Peyton Manning will look to cap off his campaign for a fifth MVP award. His 12 consecutive games with a passer rating of at least 90.0 is the third longest streak in NFL history. Only Aaron Rodgers (13 games in 2011) and Manning again (15 games in 2004) had longer streaks.
Consistency is the name of the game, and that's what Manning has brought to Denver as it looks towards a run at the Super Bowl. A win will give the Broncos a first-round bye.
The Chiefs (2-13) have consistently been bad this year, and will likely have the first pick in the draft. If they should fail to get a takeaway, they will tie the NFL record for fewest takeaways (12) in a 16-game season. The 2006 Washington Redskins also had 12 takeaways.

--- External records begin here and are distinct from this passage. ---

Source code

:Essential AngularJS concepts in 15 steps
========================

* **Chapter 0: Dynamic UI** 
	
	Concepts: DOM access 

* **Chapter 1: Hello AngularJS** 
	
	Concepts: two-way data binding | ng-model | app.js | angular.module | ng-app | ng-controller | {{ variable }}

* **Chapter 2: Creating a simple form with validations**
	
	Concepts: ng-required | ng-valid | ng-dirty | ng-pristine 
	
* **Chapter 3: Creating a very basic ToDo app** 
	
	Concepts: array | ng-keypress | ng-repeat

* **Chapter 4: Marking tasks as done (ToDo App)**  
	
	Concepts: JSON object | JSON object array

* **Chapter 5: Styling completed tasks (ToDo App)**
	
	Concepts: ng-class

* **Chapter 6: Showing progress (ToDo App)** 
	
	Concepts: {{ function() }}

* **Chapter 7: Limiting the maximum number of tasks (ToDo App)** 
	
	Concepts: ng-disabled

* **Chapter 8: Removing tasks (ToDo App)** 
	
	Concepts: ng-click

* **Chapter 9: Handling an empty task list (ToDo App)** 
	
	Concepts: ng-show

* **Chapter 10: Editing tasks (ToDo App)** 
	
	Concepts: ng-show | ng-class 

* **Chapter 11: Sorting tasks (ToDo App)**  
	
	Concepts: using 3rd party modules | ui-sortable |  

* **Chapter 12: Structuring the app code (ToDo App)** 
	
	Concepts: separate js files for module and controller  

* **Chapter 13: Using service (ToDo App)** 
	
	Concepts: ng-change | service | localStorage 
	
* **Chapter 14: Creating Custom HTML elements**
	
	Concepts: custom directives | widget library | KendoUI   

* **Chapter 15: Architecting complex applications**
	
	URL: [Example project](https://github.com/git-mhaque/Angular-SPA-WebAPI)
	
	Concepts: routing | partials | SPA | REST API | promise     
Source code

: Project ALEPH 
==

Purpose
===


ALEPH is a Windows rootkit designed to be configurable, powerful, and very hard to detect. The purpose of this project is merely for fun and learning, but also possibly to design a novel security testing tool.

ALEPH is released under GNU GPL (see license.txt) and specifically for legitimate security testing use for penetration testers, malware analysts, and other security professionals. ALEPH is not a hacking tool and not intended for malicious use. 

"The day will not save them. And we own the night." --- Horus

San Diego (6-9) plays Oakland (4-11), which should be the swansong for Norv Turner's run there. Turner is 55-40 (.579) and 3-3 in the postseason as San Diego's head coach.
With a home finale against Miami (7-8), New England (11-4) can be anywhere from the No. 1 to No. 4 seed depending on Sunday's results. If the Patriots score at least 32 points, they will have the second-highest scoring season in NFL history. Miami is looking for its third non-losing season since 2004.
Buffalo (5-10) and the Jets (6-9) will play a Week 1 rematch. The season cannot possibly end any faster for these two teams.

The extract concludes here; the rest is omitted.